DPH can reclassify Class I or II land only if it determines that the land no longer meets the statutory criteria due to the abandonment of a water supply source or a physical change in the watershed boundary. A DPH permit is required to abandon a water supply source. A company seeking to sell an abandoned, current, or potential water supply source must first offer it to other water companies (CGS § 25-32, 33k and l).

LAND TRANSACTIONS AND CHANGES OF USE

The law requires a water company to obtain a DPH permit to (1) sell, lease, assign, or otherwise dispose of Class I or Class II land or (2) change the use of such land except under limited circumstances related to recreational uses (CGS § 25-32). The permitting requirements do not apply to Class III land.

The law severely restricts transactions involving Class I land. The company cannot lease or assign such land and can only sell it to the state, a municipality, or another water company. The buyer must agree to maintain the land subject to the restrictions in the law and those imposed by the DPH permit. The buyer cannot sell, lease, assign, or change the use of the land without a permit.

In addition, the company can change the land's use only if it demonstrates that the change (1) will not harm the purity and adequacy of water supply, now or in the future and (2) is consistent with a DPH-approved water supply plan filed by the company.
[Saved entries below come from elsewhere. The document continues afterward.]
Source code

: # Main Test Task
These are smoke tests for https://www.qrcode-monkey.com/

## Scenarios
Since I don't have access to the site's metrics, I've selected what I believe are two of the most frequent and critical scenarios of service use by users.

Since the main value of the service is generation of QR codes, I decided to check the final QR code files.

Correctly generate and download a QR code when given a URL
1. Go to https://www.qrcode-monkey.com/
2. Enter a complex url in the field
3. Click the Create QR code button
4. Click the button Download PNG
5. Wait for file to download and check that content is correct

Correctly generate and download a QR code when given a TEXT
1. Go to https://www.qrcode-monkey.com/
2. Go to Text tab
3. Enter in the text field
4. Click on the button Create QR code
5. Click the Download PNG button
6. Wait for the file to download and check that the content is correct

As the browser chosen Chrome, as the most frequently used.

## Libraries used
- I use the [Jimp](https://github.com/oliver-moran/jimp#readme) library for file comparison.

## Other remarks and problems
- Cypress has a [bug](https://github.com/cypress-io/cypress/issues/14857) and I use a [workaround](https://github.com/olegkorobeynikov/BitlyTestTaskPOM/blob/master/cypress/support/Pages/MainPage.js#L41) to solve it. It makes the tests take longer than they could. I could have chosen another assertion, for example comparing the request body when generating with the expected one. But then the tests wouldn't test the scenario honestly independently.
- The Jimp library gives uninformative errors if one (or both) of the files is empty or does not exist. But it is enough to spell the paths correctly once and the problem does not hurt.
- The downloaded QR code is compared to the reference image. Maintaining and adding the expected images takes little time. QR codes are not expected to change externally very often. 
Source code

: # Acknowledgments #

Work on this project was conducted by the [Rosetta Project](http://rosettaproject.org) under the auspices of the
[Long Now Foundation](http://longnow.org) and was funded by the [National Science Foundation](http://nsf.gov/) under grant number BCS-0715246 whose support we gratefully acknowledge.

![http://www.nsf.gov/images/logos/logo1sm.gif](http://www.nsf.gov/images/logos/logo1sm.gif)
If DPH believes the proposal may significantly harm the water supply, it may refer the application to an outside consultant for a detailed review, at the company's expense (CGS § 25-37d).

Somewhat less restrictive provisions apply to class II land. DPH can grant a permit for a transaction involving class II land or a change of its use if the company demonstrates that its proposal will not significantly harm the purity and adequacy of water supply and that any use restriction DPH imposes can be enforced against subsequent owners, lessees, and assignees. In considering the impact on water supply, DPH considers each case individually and is not bound by its precedents.

In the case of the sale, lease, or transfer of land, DPH can grant a permit only if (1) the class II land is part of a larger parcel that includes class III land and (2) use restrictions will prevent the class II land from being developed. When a transaction is with another water company, municipality, or a land conservation organization, DPH can grant a permit only if there is a permanent conservation easement on the land. The easement must preserve the land in perpetuity, with most of it remaining in its natural condition. The easement must protect natural resources and water supply, while allowing for appropriate recreational uses and the development of improvements needed to provide for or protect the water supply. The land cannot be developed for residential, commercial, or industrial purposes, or for specified recreational purposes such as golf courses. Starting January 1, 2003, this last condition applies to all transactions, except for class II land needed to provide access to class III land that is part of a sale. It appears that this exception applies only if the land is sold to an entity other than a water company, municipality, or a land conservation organization.

In approving class II land transactions, DPH can subject the permit to conditions or restrictions it considers necessary to safeguard the water supply. In doing so, DPH must consider the potential the proposal has for contaminating the water supply or disturbing vegetation, the company's future ability to control the land through devices such as easements or use restrictions, and several other factors. Pending legislation, sSB 535, An Act Concerning Existing Dwelling Houses on Class II Land, allows the sale or assignment (under certain conditions, including consideration of the water supply) of existing single-family residences on class II water company lands that are not part of a larger parcel that contains class III land. The bill subjects sold property to restrictive covenants that limit expansion of the existing structure and restricts future activities that would significantly adversely affect the public water supply.